On Tue, Nov 30, 2021 at 04:00:01PM +0100, Stephan Bergmann wrote:
> On 30/11/2021 14:26, Marek Polacek wrote:
> > On Tue, Nov 30, 2021 at 09:38:57AM +0100, Stephan Bergmann wrote:
> > > On 15/11/2021 18:28, Marek Polacek via Gcc-patches wrote:
> > > > On Mon, Nov 08, 2021 at 04:33:43PM -0500, Marek Polacek wrote:
> > > > > Ping, can we conclude on the name?   IMHO, -Wbidirectional is just 
> > > > > fine,
> > > > > but changing the name is a trivial operation.
> > > > 
> > > > Here's a patch with a better name (suggested by Jonathan W.).  
> > > > Otherwise no
> > > > changes.
> > > > 
> > > > Bootstrapped/regtested on x86_64-pc-linux-gnu, ok for trunk?
> > > > 
> > > > -- >8 --
> > > >   From a link below:
> > > > "An issue was discovered in the Bidirectional Algorithm in the Unicode
> > > > Specification through 14.0. It permits the visual reordering of
> > > > characters via control sequences, which can be used to craft source code
> > > > that renders different logic than the logical ordering of tokens
> > > > ingested by compilers and interpreters. Adversaries can leverage this to
> > > > encode source code for compilers accepting Unicode such that targeted
> > > > vulnerabilities are introduced invisibly to human reviewers."
> > > > 
> > > > More info:
> > > > https://nvd.nist.gov/vuln/detail/CVE-2021-42574
> > > > https://trojansource.codes/
> > > > 
> > > > This is not a compiler bug.  However, to mitigate the problem, this 
> > > > patch
> > > > implements -Wbidi-chars=[none|unpaired|any] to warn about possibly
> > > > misleading Unicode bidirectional characters the preprocessor may 
> > > > encounter.
> > > > 
> > > > The default is =unpaired, which warns about improperly terminated
> > > > bidirectional characters; e.g. a LRE without its appertaining PDF.  The
> > > > level =any warns about any use of bidirectional characters.
> > > > 
> > > > This patch handles both UCNs and UTF-8 characters.  UCNs designating
> > > > bidi characters in identifiers are accepted since r204886.  Then r217144
> > > > enabled -fextended-identifiers by default.  Extended characters in C/C++
> > > > identifiers have been accepted since r275979.  However, this patch still
> > > > warns about mixing UTF-8 and UCN bidi characters; there seems to be no
> > > > good reason to allow mixing them.
> > > 
> > > I wonder what the rationale is to warn about UCNs, like in
> > > 
> > > >          aText = u"\u202D" + aText;
> > > 
> > > (as found in the LibreOffice source code).
> > 
> > Is this line mixing a UCN and a UTF-8?  Or is it just that you're
> > prepending a LRO to aText?  We warn because the LRO is not "closed"

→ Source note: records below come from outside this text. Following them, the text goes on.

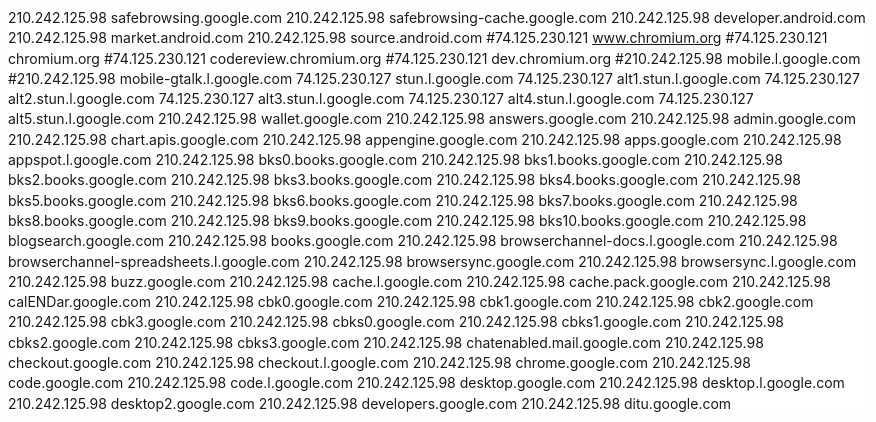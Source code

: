  210.242.125.98 safebrowsing.google.com
 210.242.125.98 safebrowsing-cache.google.com
 210.242.125.98 developer.android.com
 210.242.125.98 market.android.com
 210.242.125.98 source.android.com
 #74.125.230.121 www.chromium.org
 #74.125.230.121 chromium.org
 #74.125.230.121 codereview.chromium.org
 #74.125.230.121 dev.chromium.org
 #210.242.125.98 mobile.l.google.com
 #210.242.125.98 mobile-gtalk.l.google.com
 74.125.230.127 stun.l.google.com
 74.125.230.127 alt1.stun.l.google.com
 74.125.230.127 alt2.stun.l.google.com
 74.125.230.127 alt3.stun.l.google.com
 74.125.230.127 alt4.stun.l.google.com
 74.125.230.127 alt5.stun.l.google.com
 210.242.125.98 wallet.google.com
 210.242.125.98 answers.google.com
 210.242.125.98 admin.google.com
 210.242.125.98 chart.apis.google.com
 210.242.125.98 appengine.google.com
 210.242.125.98 apps.google.com
 210.242.125.98 appspot.l.google.com
 210.242.125.98 bks0.books.google.com
 210.242.125.98 bks1.books.google.com
 210.242.125.98 bks2.books.google.com
 210.242.125.98 bks3.books.google.com
 210.242.125.98 bks4.books.google.com
 210.242.125.98 bks5.books.google.com
 210.242.125.98 bks6.books.google.com
 210.242.125.98 bks7.books.google.com
 210.242.125.98 bks8.books.google.com
 210.242.125.98 bks9.books.google.com
 210.242.125.98 bks10.books.google.com
 210.242.125.98 blogsearch.google.com
 210.242.125.98 books.google.com
 210.242.125.98 browserchannel-docs.l.google.com
 210.242.125.98 browserchannel-spreadsheets.l.google.com
 210.242.125.98 browsersync.google.com
 210.242.125.98 browsersync.l.google.com
 210.242.125.98 buzz.google.com
 210.242.125.98 cache.l.google.com
 210.242.125.98 cache.pack.google.com
 210.242.125.98 calENDar.google.com
 210.242.125.98 cbk0.google.com
 210.242.125.98 cbk1.google.com
 210.242.125.98 cbk2.google.com
 210.242.125.98 cbk3.google.com
 210.242.125.98 cbks0.google.com
 210.242.125.98 cbks1.google.com
 210.242.125.98 cbks2.google.com
 210.242.125.98 cbks3.google.com
 210.242.125.98 chatenabled.mail.google.com
 210.242.125.98 checkout.google.com
 210.242.125.98 checkout.l.google.com
 210.242.125.98 chrome.google.com
 210.242.125.98 code.google.com
 210.242.125.98 code.l.google.com
 210.242.125.98 desktop.google.com
 210.242.125.98 desktop.l.google.com
 210.242.125.98 desktop2.google.com
 210.242.125.98 developers.google.com
 210.242.125.98 ditu.google.com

> > in the context of its string literal, which was part of the Trojan
> > source attack.  So "\u202D ... \u202C" would not warn.
> > 
> > I'm not sure what workaround I could offer.  Maybe provide an option not to
> > warn about UCNs at all, though even that is potentially dangerous -- while
> > you can see UCNs in the source code, if you print strings containing them,
> > they won't be visible anymore.
> 
> I'm not sure what you mean with "mixing a UCN and a UTF-8", but what the
> code apparently does is programmatically constructing a larger piece of text
> by prepending LRO to an existing piece of text.
> 
> My understanding is that Trojan Source is concerned with presentation of
> program source code and not with properties of Unicode text constructed
> during the execution of such a program, and from the documentation quoted
> above I understand that -Wbidi-chars is meant to address Trojan Source, so I
> don't understand why you're concerned here with what happens "if you print
> strings containing [UCNs in the source code]".
> 
> Short of a source code viewer that interprets UCNs in C/C++ source code and
> renders them in the same way as their corresponding Unicode characters, I
> don't think that UCNs are relevant for Trojan Source, and don't understand
> why -Wbidi-chars would warn about them.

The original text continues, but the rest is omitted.